[Stored data entries]
————

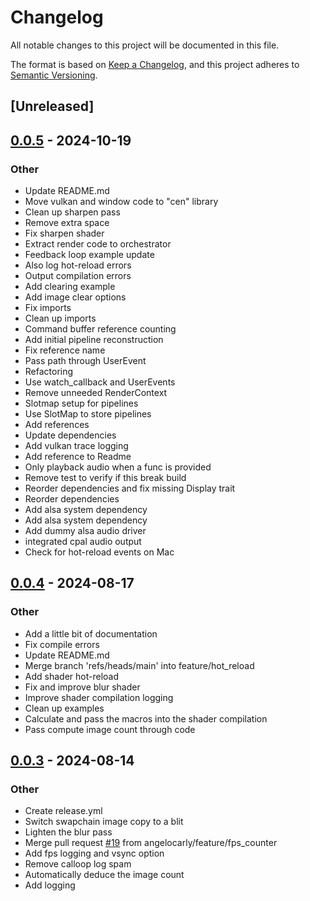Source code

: # Changelog
All notable changes to this project will be documented in this file.

The format is based on [Keep a Changelog](https://keepachangelog.com/en/1.0.0/),
and this project adheres to [Semantic Versioning](https://semver.org/spec/v2.0.0.html).

## [Unreleased]

## [0.0.5](https://github.com/angelocarly/kiyo/compare/v0.0.4...v0.0.5) - 2024-10-19

### Other

- Update README.md
- Move vulkan and window code to "cen" library
- Clean up sharpen pass
- Remove extra space
- Fix sharpen shader
- Extract render code to orchestrator
- Feedback loop example update
- Also log hot-reload errors
- Output compilation errors
- Add clearing example
- Add image clear options
- Fix imports
- Clean up imports
- Command buffer reference counting
- Add initial pipeline reconstruction
- Fix reference name
- Pass path through UserEvent
- Refactoring
- Use watch_callback and UserEvents
- Remove unneeded RenderContext
- Slotmap setup for pipelines
- Use SlotMap to store pipelines
- Add references
- Update dependencies
- Add vulkan trace logging
- Add reference to Readme
- Only playback audio when a func is provided
- Remove test to verify if this break build
- Reorder dependencies and fix missing Display trait
- Reorder dependencies
- Add alsa system dependency
- Add alsa system dependency
- Add dummy alsa audio driver
- integrated cpal audio output
- Check for hot-reload events on Mac

## [0.0.4](https://github.com/angelocarly/kiyo/compare/v0.0.3...v0.0.4) - 2024-08-17

### Other
- Add a little bit of documentation
- Fix compile errors
- Update README.md
- Merge branch 'refs/heads/main' into feature/hot_reload
- Add shader hot-reload
- Fix and improve blur shader
- Improve shader compilation logging
- Clean up examples
- Calculate and pass the macros into the shader compilation
- Pass compute image count through code

## [0.0.3](https://github.com/angelocarly/kiyo/compare/v0.0.2...v0.0.3) - 2024-08-14

### Other
- Create release.yml
- Switch swapchain image copy to a blit
- Lighten the blur pass
- Merge pull request [#19](https://github.com/angelocarly/kiyo/pull/19) from angelocarly/feature/fps_counter
- Add fps logging and vsync option
- Remove calloop log spam
- Automatically deduce the image count
- Add logging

————

DIRECTIONS FOR THIS TASK -
Whenever a line above includes the string "errors", copy it.

EXPECTED ANSWER -
- Also log hot-reload errors
- Output compilation errors
- Fix compile errors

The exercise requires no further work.